No longer crashing the party
Maybe it was the Christmas tree transplanted to the top of the school's stately dome that caused the trouble. Or maybe the women at William Woods University at the time just couldn't take a joke.
One thing is for sure: The first 50 men to arrive at the former all-women's school in 1997 as resident freshmen endured stares, taunts, and the cold shoulder. Isolated, they turned to pranks to amuse themselves - and bonded into a fraternal group they dubbed the "Fab 50."
"That first year was very, very difficult, because the women really didn't want us there," recalls Richard Starr Jr., one of the 16 members of the Fab 50 who graduated from the Fulton, Mo., school May 5. "A lot of them had come [to William Woods] because it was all women. We were responsible for ruining their school, their tradition."

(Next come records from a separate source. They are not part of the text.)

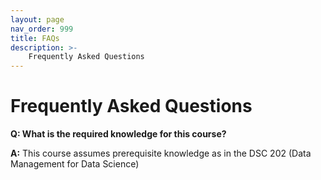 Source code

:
 ```yaml
---
layout: page
nav_order: 999
title: FAQs
description: >-
    Frequently Asked Questions
---
```


# Frequently Asked Questions

**Q: What is the required knowledge for this course?**

**A:** This course assumes prerequisite knowledge as in the DSC 202 (Data Management for Data Science)

<!-- 
**Q: I don't know much about computer systems. Is that okay?**

**A:** The intended audience for the course are data scientists, and not systems engineers! It is completely fine to not have a background in computer systems. The course material will quickly brush up on computer systems fundamentals and then dive into different aspects of data systems and scalable data processing. The assignments will test your ability to _apply_ scalable data programming principles as a _data scientist_, and not on the internals of, say, MapReduce or task scheduling. 

**Q: This is my first time being a scribe. I'm not too sure what my role is.**

**A:**  First off, we're glad that you're taking some time to understand our expectations! The expectations from a scribe are simple: the scribe should faithfully capture the professor's explanations in the lecture. We expect the notes to have the same structure/main sections as the slides, and many similar wordings as well. Additionally, the notes should also have helpful examples given by the professor in the class, additional context for different topics when needed, etc. The TAs will assess your notes based on the contents in the slides.  

You should not, however, try to rearrange the content as you see fit, or add in material from the additional readings provided. The scribe notes do not have to be a self-contained document on the topic - we're only looking for you to capture what was taught in class.

## More to Come!
<br>

**Q: What is the best way to get help in this course?**

**A:** Your best avenues are to go to office hours held by the course staff, or to ask questions on Ed. Course staff will be monitoring Ed frequently and will try to answer your question quickly and thoroughly.

**Q: Where will our grades for assignments be displayed for the course?**

**A:** Grades will be displayed on Gradescope for the written and autograded portions for all assignments (homeworks, labs, projects, and exams). For homeworks and projects, your total grade is the sum of the autograded portion and the written portion.

**Q: I passed all the tests when doing my homework/project, but still got points off on the autograded portion of the assignment. Why is this happening?**

**A:** The homeworks and projects have hidden tests that are not visible to students while they do the assignment. In order to pass these hidden tests, you must test your code yourself and make sure your answer is correct. Our tests are not always comprehensive.

**Q: I have a 0 on Gradescope for a lab that I attended and got checked off. Why is this?**

**A:** You likely did not submit the lab. If it is before the regrade deadline, submit the lab, and let your lab GSI know.

**Q: I worked with a partner on a project, and they have a grade on Gradescope for the project while I do not. Why is this happening?**

**A:** This is normal. Only one partner should have a grade on Gradescope, but the score will be applied to both partners.

**Q: I noticed a mistake in the grading of the written portion of my homework. How can I get this fixed?**

**A:** To get this fixed, you must submit a regrade request via Gradescope before the regrade deadline. This is known as the regrade request window. We unfortunately will not accept any regrades after the window has closed. All regrade deadline dates are posted on the same Ed post that releases the assignment grades and solutions.

**Q: I have some other grading questions. Who should I contact?**

**A:** Please contact your lab GSI. -->

<script src="../assets/darkmode.js"></script>
<script>
  window.addEventListener("DOMContentLoaded", (event) => {
    onLoad();
});
</script>
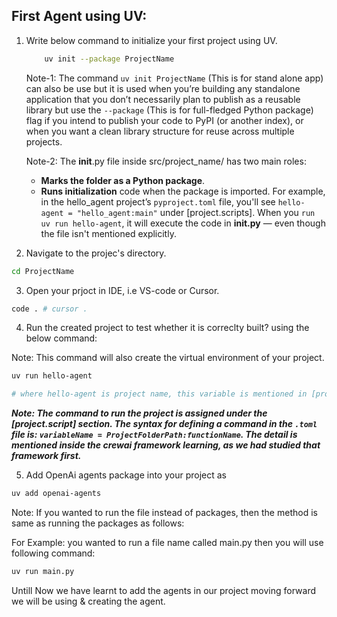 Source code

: ## First Agent using UV:

1. Write below command to initialize your first project using UV.

   ```bash
       uv init --package ProjectName
   ```

   Note-1: The command `uv init ProjectName` (This is for stand alone app) can also be use but it is used when you’re building any standalone application that you don’t necessarily plan to publish as a reusable library but use the `--package` (This is for full-fledged Python package) flag if you intend to publish your code to PyPI (or another index), or when you want a clean library structure for reuse across multiple projects.

   Note-2: The **init**.py file inside src/project_name/ has two main roles:

   - **Marks the folder as a Python package**.
   - **Runs initialization** code when the package is imported.
     For example, in the hello_agent project’s `pyproject.toml` file, you'll see `hello-agent = "hello_agent:main"` under [project.scripts]. When you `run uv run hello-agent`, it will execute the code in **init.py** — even though the file isn't mentioned explicitly.

2. Navigate to the projec's directory.

```bash
cd ProjectName
```

3. Open your prjoct in IDE, i.e VS-code or Cursor.

```bash
code . # cursor .
```

4. Run the created project to test whether it is correclty built? using the below command:

Note: This command will also create the virtual environment of your project.

```bash
uv run hello-agent

# where hello-agent is project name, this variable is mentioned in [project.scripts] inside the .toml file.
```

**_Note: The command to run the project is assigned under the [project.script] section. The syntax for defining a command in the `.toml` file is: `variableName = ProjectFolderPath:functionName`. The detail is mentioned inside the crewai framework learning, as we had studied that framework first._**

5. Add OpenAi agents package into your project as

```bash
uv add openai-agents
```

Note: If you wanted to run the file instead of packages, then the method is same as running the packages as follows:

For Example: you wanted to run a file name called main.py then you will use following command:

```bash
uv run main.py
```

Untill Now we have learnt to add the agents in our project moving forward we will be using & creating the agent.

Like a few others, Mr. Starr was drawn by a volleyball scholarship - and the challenge.
"The year before I had visited," he recalls. "You could tell it was not all smiles when we arrived. At that time it was a 'pack your bags university' where women went off campus to socialize."
After the school year began, there was a string of pranks, including "a little destruction" in the dorms and the Christmas-tree stunt. It made some longtime administrators furious.
"Really, I think we hit 'em, and they just weren't ready for us," Starr says. "Some women thought we were destroying the campus."
After the first years, though, things settled down. The social scene became more typical of a coed campus. Professors seemed eager, too, to adapt their courses - and the women began to accept men as a regular part of campus life. Two new fraternities were started this past year.
Despite the initial challenge, Starr says he had the time of his life and would not, in retrospect, change his decision to attend.
"The university has gone from a place with no heartbeat to a living and breathing place," he says. "It's come alive. And it was neat to be there to watch it."